Stack (#evolving atm)

  • Base language: JavaScript (ES6 syntax)
  • Mock API used: https://dummyjson.com/
  • axios: promise-based HTTP Client for node.js and the browser, supported at the time of first push to this repo (early 2023)
  • node:readline/promises + node:readline/process: Node.js package to create an interface in the CLI. Used to prompt the user API authentication credentials in this project. Supported in early 2023.
  • set-interval-async: Package aiming at replicating JavaScript's in-built setInterval, but optimized for a use with asynchronous functions, such as functions written to fetch data from a server.
  • nedb: TODO change - embedded persistent or in memory database for Node.js, nw.js, Electron and browsers, 100% JavaScript, no binary dependency.

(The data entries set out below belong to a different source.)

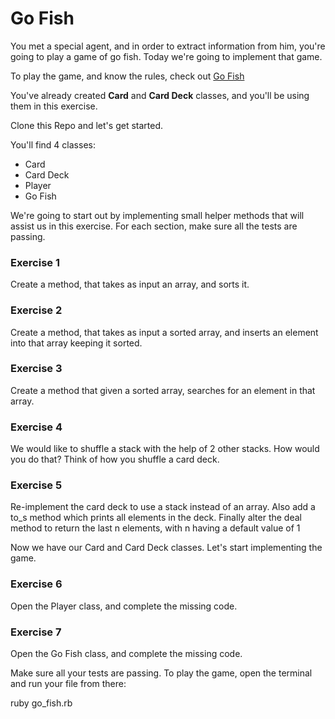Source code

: # Go Fish 

You met a special agent, and in order to extract information from him, you're going to play a game of go fish. Today we're going to implement that game.

To play the game, and know the rules, check out [Go Fish](https://cardgames.io/gofish/)



You've already created **Card** and **Card Deck** classes, and you'll be using them in this exercise.

Clone this Repo and let's get started.

You'll find 4 classes:

* Card
* Card Deck
* Player
* Go Fish



We're going to start out by implementing small helper methods that will assist us in this exercise. For each section, make sure all the tests are passing.

### Exercise 1

Create a method, that takes as input an array, and sorts it. 

### Exercise 2

Create a method, that takes as input a sorted array, and inserts an element into that array keeping it sorted.

### Exercise 3

Create a method that given a sorted array, searches for an element in that array.

### Exercise 4

We would like to shuffle a stack with the help of 2 other stacks. How would you do that? Think of how you shuffle a card deck.

### Exercise 5

Re-implement the card deck to use a stack instead of an array. Also add a to_s method which prints all elements in the deck. Finally alter the deal method to return the last n elements, with n having a default value of 1



Now we have our Card and Card Deck classes. Let's start implementing the game.

### Exercise 6

Open the Player class, and complete the missing code.

### Exercise 7

Open the Go Fish class, and complete the missing code.



Make sure all your tests are passing. To play the game, open the terminal and run your file from there:

ruby go_fish.rb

API is a subset of MongoDB's. In early 2023, the library is however no longer maintained. For now, it serves as an alternative to writing data to a .csv and will be tried as the database tech when the project grows and requires setting up a server for live monitoring purposes, showing dynamically refreshed graphs on the client side.

How to use

Conventions used in the documentation:

In what follows we will use the following:

  • dummyReq(uest) : refers to the request chosen by the user, after authentication request has been completed successfully (if any needed). A generic example of a GET/Dummy request is taken for the code demo.
  • loginReq(uest) : refers to the request (http method + endpoint) needed to authenticate (if any needed)
  • Auth : abbreviated Authentication
  • "top": refers to the instant a timestamp is taken to start a timer, interval, period calculation.

In main.mjs, set the following

  • Monitor settings section:
    • API general access

      • API_URL: URL of your API (e.g.: https://some-domain.com/api)
      • API_ENV: any extra field needed to reach the API (e.g: environment/world/community id...)
    • API resource handling

      • API_CURRENT_RESOURCE: when setting the value for the first time, set it at least to the maximum resource or rate allowed by your API (e.g: calls/seconds or calls/day, request size/day). Check your REST API doc to know when or how you could maxed out.
      • MIN_RESOURCE_THRESH: threshold under which the monitor execution should be stopped. The strategy needs to be set by user, given API_CURRENT_RESOURCE above. E.g. when reaching 1000 calls left, stop the monitor.
    • Request settings > which request are we sending?
      This part is to set the request to be sent post-authentication, or right away if no authentication is required.

      • HTTP_METHOD: http method ('get', 'post', etc.)
      • RESOURCE_TO_FETCH: the endpoint that contains the data you wish to monitor
      • DEFAULT_HEADERS: the headers to send by default at any request to your API. Note: may differ depending on HTTP method/endpoint (e.g: for login, or posting/fetching file content)
    • Request settings > timeouts (ms)

      • LOGIN_REQUEST_TIMEOUT: if no response, after how many milliseconds the loginRequest is aborted
      • DUMMY_REQUEST_TIMEOUT: if no response, after how many milliseconds the dummyRequest is aborted
    • Response settings: which fields are we interested in?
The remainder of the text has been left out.